#### [Exercise]
Track down every line below that holds "Nouveau" and copy it.
Data records START
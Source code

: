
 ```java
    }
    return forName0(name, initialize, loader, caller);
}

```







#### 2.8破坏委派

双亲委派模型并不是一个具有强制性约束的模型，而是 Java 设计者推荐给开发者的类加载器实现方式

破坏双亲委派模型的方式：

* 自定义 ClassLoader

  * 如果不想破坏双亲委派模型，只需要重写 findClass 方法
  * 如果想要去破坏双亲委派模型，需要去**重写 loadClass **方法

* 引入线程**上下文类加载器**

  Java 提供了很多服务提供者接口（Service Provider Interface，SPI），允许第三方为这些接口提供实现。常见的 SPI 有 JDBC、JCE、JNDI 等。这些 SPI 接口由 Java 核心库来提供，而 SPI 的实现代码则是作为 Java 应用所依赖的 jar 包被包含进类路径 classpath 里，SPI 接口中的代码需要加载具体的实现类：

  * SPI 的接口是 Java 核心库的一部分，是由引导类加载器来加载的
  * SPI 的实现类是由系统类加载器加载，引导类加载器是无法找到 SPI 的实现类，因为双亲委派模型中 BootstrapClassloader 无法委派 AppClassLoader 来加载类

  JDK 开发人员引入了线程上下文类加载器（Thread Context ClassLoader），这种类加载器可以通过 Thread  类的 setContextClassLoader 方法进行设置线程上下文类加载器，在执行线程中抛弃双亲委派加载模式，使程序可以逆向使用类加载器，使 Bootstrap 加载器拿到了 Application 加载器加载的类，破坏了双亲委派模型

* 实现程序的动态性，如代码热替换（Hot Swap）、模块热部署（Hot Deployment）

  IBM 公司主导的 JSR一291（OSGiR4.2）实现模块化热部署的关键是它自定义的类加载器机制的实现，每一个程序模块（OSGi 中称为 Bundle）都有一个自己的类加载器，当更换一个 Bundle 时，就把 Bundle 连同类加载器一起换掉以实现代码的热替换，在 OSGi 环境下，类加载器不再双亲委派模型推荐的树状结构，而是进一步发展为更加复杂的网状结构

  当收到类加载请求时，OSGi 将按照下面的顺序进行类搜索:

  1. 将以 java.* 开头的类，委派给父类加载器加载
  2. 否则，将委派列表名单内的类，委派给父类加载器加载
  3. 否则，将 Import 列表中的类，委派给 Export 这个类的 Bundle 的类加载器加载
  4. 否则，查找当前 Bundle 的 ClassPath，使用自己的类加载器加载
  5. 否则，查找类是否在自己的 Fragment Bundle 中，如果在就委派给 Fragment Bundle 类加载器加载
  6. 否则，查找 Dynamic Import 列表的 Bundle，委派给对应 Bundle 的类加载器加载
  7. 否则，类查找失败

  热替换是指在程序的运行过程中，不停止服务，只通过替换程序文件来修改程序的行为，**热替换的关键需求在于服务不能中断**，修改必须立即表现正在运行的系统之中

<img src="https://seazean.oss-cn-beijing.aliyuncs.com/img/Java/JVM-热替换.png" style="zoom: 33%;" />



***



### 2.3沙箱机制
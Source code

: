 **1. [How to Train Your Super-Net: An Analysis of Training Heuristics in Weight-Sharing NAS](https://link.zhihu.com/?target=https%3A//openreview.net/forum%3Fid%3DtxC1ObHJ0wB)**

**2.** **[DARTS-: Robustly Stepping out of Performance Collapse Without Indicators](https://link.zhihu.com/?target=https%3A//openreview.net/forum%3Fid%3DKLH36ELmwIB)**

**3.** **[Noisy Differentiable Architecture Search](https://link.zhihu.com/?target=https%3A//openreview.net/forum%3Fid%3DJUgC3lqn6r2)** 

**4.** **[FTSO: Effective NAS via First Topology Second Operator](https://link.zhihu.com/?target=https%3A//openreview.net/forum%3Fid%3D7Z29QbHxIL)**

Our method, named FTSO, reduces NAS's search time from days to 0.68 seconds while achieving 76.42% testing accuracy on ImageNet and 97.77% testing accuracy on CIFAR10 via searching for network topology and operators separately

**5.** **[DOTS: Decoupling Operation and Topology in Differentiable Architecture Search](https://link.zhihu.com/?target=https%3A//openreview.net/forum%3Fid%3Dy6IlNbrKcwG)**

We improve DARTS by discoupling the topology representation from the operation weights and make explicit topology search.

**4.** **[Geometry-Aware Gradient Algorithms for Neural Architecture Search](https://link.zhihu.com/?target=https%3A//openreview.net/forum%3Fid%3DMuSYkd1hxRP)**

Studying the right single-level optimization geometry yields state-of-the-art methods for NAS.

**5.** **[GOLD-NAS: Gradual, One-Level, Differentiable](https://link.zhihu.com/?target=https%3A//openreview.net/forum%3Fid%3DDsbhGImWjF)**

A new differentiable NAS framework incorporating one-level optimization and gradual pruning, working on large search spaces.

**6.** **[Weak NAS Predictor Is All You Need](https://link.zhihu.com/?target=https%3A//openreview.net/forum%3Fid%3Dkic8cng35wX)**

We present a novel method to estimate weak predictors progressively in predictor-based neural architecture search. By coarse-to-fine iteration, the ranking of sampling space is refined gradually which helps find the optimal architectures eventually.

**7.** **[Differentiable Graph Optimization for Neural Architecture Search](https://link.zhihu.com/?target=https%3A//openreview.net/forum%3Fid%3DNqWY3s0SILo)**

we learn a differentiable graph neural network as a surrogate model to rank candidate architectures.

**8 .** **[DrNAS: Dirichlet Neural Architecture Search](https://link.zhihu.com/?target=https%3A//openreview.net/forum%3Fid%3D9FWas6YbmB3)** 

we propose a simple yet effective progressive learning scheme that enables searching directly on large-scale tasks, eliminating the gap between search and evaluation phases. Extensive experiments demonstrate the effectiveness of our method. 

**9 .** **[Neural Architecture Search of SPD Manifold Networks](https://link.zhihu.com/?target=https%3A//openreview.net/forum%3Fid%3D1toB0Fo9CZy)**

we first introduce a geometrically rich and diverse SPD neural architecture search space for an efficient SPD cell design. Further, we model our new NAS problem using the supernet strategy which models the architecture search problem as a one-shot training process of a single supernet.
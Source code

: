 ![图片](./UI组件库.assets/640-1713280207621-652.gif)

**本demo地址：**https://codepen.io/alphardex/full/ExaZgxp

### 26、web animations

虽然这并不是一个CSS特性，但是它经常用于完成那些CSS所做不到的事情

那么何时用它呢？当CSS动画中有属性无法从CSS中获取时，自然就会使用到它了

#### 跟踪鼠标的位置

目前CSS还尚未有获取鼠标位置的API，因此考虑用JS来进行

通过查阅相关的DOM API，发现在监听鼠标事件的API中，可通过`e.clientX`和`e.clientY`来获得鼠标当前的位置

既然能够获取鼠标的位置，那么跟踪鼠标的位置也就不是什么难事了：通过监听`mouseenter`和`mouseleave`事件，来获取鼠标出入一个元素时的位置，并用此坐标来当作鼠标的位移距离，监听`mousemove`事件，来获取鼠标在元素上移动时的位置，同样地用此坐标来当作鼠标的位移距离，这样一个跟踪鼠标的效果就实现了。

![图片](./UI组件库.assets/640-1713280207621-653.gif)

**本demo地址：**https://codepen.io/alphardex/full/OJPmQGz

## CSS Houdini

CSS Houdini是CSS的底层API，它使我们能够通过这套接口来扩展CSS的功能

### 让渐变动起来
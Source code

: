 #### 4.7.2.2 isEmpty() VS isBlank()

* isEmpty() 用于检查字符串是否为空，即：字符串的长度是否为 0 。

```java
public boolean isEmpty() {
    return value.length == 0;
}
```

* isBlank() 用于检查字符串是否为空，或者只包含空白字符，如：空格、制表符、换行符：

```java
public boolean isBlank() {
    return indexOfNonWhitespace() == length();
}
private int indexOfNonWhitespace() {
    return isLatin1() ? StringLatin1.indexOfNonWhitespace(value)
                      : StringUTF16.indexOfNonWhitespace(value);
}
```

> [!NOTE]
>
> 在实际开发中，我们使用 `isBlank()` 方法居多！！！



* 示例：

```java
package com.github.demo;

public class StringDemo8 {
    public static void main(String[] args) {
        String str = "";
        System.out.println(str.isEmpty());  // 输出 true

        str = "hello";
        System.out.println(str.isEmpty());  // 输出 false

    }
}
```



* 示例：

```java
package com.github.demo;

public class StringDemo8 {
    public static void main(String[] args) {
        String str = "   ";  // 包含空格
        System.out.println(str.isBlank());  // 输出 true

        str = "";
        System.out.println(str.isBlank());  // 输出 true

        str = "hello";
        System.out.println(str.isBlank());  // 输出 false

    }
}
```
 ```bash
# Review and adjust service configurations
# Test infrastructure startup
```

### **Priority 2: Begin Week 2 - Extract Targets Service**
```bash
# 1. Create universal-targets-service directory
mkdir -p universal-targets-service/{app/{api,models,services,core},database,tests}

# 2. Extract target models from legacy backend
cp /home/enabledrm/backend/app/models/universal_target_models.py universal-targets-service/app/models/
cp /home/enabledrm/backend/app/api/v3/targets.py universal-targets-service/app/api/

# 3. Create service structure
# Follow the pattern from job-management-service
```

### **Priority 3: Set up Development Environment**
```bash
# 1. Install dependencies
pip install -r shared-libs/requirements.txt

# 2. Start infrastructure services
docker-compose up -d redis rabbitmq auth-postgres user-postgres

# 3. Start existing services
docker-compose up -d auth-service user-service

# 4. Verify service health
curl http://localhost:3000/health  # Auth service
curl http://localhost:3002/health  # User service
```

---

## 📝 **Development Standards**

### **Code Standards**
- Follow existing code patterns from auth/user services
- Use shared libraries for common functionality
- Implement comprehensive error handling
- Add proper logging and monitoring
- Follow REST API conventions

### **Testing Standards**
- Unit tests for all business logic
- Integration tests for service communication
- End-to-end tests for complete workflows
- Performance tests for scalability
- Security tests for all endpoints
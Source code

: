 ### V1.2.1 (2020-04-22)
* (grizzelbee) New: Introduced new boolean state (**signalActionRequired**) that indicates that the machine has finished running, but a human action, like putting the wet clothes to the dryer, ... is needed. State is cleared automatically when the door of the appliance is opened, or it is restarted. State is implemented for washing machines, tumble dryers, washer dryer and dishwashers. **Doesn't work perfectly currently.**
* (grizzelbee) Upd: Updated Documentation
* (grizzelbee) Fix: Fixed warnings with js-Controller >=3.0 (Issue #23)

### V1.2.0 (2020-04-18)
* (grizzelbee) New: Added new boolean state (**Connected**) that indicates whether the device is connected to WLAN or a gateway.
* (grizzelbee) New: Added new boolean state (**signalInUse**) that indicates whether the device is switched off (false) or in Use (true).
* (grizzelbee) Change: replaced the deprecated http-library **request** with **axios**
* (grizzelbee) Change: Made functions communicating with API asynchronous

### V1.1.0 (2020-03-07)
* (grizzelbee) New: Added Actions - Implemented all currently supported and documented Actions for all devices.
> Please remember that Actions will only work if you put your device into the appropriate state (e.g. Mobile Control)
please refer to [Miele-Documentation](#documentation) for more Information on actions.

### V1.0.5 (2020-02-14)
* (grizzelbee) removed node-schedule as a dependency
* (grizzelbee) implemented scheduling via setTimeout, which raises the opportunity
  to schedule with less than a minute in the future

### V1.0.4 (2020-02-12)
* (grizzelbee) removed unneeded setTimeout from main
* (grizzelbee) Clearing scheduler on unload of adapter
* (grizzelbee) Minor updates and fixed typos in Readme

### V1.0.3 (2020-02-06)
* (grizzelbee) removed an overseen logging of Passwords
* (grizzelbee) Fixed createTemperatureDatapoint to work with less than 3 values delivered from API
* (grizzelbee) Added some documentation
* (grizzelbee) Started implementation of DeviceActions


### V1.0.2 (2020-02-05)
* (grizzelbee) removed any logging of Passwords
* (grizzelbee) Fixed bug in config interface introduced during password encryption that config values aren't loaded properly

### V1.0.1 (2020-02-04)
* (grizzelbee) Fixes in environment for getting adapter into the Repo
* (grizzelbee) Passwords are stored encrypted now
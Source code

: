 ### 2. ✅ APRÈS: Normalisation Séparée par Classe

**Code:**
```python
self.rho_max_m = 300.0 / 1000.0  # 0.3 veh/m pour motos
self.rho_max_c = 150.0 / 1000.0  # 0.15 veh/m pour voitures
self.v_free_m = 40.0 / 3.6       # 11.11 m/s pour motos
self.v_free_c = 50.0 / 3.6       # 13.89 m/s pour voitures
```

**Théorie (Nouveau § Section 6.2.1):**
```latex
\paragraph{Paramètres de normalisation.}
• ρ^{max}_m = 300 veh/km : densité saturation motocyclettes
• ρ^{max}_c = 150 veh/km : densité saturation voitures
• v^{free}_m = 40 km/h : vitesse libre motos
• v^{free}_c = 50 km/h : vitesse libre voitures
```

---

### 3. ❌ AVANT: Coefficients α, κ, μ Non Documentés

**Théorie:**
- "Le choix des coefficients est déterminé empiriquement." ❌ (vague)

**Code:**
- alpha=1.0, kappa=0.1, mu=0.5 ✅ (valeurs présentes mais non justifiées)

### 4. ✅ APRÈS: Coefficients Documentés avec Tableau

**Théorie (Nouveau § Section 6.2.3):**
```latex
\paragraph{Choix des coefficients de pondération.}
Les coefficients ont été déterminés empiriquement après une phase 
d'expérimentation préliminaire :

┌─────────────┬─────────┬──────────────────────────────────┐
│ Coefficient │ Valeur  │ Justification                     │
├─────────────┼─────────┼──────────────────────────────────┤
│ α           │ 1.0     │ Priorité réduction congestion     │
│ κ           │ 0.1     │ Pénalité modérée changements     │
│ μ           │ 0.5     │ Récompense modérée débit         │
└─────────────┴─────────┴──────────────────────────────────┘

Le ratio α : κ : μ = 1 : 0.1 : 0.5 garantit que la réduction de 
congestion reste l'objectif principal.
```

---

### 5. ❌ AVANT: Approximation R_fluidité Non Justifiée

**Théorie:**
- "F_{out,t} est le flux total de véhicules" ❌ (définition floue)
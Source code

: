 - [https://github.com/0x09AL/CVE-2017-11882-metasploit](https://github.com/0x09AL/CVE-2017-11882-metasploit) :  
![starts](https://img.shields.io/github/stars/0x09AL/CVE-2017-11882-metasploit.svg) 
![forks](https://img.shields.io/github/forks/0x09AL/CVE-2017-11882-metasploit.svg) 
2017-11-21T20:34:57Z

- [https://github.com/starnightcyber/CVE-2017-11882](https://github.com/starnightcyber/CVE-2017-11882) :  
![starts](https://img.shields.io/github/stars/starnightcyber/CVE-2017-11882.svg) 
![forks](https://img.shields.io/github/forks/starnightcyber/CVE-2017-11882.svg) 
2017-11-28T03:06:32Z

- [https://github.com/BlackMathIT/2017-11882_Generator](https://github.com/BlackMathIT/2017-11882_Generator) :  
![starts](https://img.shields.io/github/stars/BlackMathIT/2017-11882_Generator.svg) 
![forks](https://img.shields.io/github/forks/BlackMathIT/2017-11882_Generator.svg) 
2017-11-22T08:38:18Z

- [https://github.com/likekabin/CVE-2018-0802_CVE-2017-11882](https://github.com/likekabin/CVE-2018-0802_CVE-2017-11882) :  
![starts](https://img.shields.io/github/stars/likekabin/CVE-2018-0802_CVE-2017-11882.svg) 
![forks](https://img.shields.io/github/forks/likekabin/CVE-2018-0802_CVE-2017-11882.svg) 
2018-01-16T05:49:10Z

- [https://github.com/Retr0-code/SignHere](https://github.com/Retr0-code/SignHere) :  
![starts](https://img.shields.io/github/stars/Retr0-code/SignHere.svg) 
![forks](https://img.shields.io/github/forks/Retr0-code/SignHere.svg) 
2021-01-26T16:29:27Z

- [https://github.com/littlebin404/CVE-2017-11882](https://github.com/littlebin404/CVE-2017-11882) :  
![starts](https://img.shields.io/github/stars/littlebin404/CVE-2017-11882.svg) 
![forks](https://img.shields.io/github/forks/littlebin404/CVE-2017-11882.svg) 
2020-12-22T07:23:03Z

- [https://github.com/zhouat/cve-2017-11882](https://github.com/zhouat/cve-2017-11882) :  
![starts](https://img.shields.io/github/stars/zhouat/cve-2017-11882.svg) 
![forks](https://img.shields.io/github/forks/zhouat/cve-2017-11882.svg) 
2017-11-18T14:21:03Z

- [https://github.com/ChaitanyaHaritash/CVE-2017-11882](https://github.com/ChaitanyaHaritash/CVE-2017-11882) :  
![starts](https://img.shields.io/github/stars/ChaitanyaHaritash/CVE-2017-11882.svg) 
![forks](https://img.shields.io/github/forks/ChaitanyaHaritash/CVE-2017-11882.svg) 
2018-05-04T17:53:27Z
Data records END
#### [Solution for this task]
**Théorie (Nouveau § Section 6.2.1):**
**Théorie (Nouveau § Section 6.2.3):**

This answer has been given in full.